A couple weeks of furious 'bye everybody' gatherings, with friends and family, that grew harder for her every day. (I kind of disconnected. I do that. I don't like it but I do).
Then that Saturday, the last one in June, rolled around. A few friends showed up during the day to say final goodbyes, and help pack the vehicles. One was there ALL day (thank you again, Josh). From nearly the moment I started, to the moment I was kicking out bodies to get some vague semblance of sleep. It was hard, watching years of built up life condensed into a CRV (hooked to the largest trailer it could pull) and a Kia Spectra.
We laid down on an inflatable mattress and tried to sleep. I took an Ambien (I am an insomniac extraordinaire) and settled in...and settled, and shifted, and settled. I failed to sleep. Paranoia (did I mention I'm a little twitchy) about the trailer being broken into, combined with excitement about the drive (I love driving) and my wife's well being (not only had she never left her home state, but she doesn't like driving and had NEVER driven like this before) burned me clean through the sleeping pills. At 5am I gave up, woke the spouse (who has NO such sleeping issues, and had hit REM almost as fast as her head hit the pillow) to begin our sojourn an hour early.
We drugged the cat. It was our only recourse. The vile beast HATED cars...detested them (why couldn't we have just gotten a dog...just because it purrs in your hands at the adoption center does NOT mean a cat actually loves you, it just sees an easy mark).
And we drove.
We drove north.
1019 miles from driveway to driveway.
With the trailer, a trip that would normally take me 14 hours (except on the Wed before Thanksgiving...that took me 20) consumed 24 plus. The CRV (bless it's little engine-that-could) was taxed. The trailer was so overloaded that every time I hit a bump the hitch risked scraping. The tires looked almost flat (at our first stop, but I was willing to just 'ignore it' in the interest of forging ahead).

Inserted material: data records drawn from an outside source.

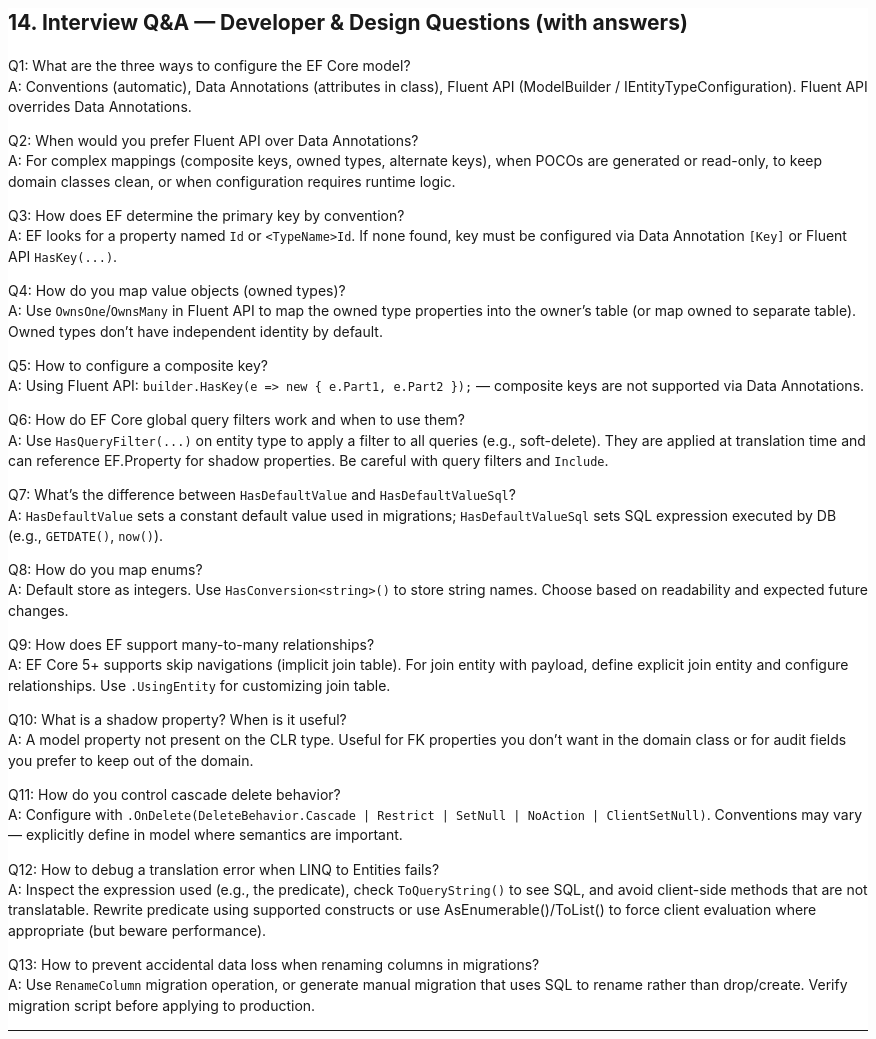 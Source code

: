 ## 14. Interview Q&A — Developer & Design Questions (with answers)

Q1: What are the three ways to configure the EF Core model?  
A: Conventions (automatic), Data Annotations (attributes in class), Fluent API (ModelBuilder / IEntityTypeConfiguration). Fluent API overrides Data Annotations.

Q2: When would you prefer Fluent API over Data Annotations?  
A: For complex mappings (composite keys, owned types, alternate keys), when POCOs are generated or read-only, to keep domain classes clean, or when configuration requires runtime logic.

Q3: How does EF determine the primary key by convention?  
A: EF looks for a property named `Id` or `<TypeName>Id`. If none found, key must be configured via Data Annotation `[Key]` or Fluent API `HasKey(...)`.

Q4: How do you map value objects (owned types)?  
A: Use `OwnsOne`/`OwnsMany` in Fluent API to map the owned type properties into the owner’s table (or map owned to separate table). Owned types don’t have independent identity by default.

Q5: How to configure a composite key?  
A: Using Fluent API: `builder.HasKey(e => new { e.Part1, e.Part2 });` — composite keys are not supported via Data Annotations.

Q6: How do EF Core global query filters work and when to use them?  
A: Use `HasQueryFilter(...)` on entity type to apply a filter to all queries (e.g., soft-delete). They are applied at translation time and can reference EF.Property for shadow properties. Be careful with query filters and `Include`.

Q7: What’s the difference between `HasDefaultValue` and `HasDefaultValueSql`?  
A: `HasDefaultValue` sets a constant default value used in migrations; `HasDefaultValueSql` sets SQL expression executed by DB (e.g., `GETDATE()`, `now()`).

Q8: How do you map enums?  
A: Default store as integers. Use `HasConversion<string>()` to store string names. Choose based on readability and expected future changes.

Q9: How does EF support many-to-many relationships?  
A: EF Core 5+ supports skip navigations (implicit join table). For join entity with payload, define explicit join entity and configure relationships. Use `.UsingEntity` for customizing join table.

Q10: What is a shadow property? When is it useful?  
A: A model property not present on the CLR type. Useful for FK properties you don’t want in the domain class or for audit fields you prefer to keep out of the domain.

Q11: How do you control cascade delete behavior?  
A: Configure with `.OnDelete(DeleteBehavior.Cascade | Restrict | SetNull | NoAction | ClientSetNull)`. Conventions may vary — explicitly define in model where semantics are important.

Q12: How to debug a translation error when LINQ to Entities fails?  
A: Inspect the expression used (e.g., the predicate), check `ToQueryString()` to see SQL, and avoid client-side methods that are not translatable. Rewrite predicate using supported constructs or use AsEnumerable()/ToList() to force client evaluation where appropriate (but beware performance).

Q13: How to prevent accidental data loss when renaming columns in migrations?  
A: Use `RenameColumn` migration operation, or generate manual migration that uses SQL to rename rather than drop/create. Verify migration script before applying to production.

---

The wife would call me every so often to prove that the drugs we had forced upon the beas..I mean cat..were not as strong as we had hoped, as was evidenced by the angry, yet somehow slurred, mewing.
The hotel bed consumed me after the first 12 hours, and I slept..hard.
Oh, did I mention the A/C in my car was out? Had been for a couple months. A friend donated a little fan for the drive. It stirred the soup, that was my cockpit, sluggishly. I think it helped, but in that hottest of southern weeks (it was record-breaking level hot in GA) I may not have noticed if the A/C had suddenly started working.
Day 2 of the drive was just as hot, but we both had slept well in the hotel. I was refreshed, and we were past the halfway point (of both the trip, and that muggy pit that is GA). We drove.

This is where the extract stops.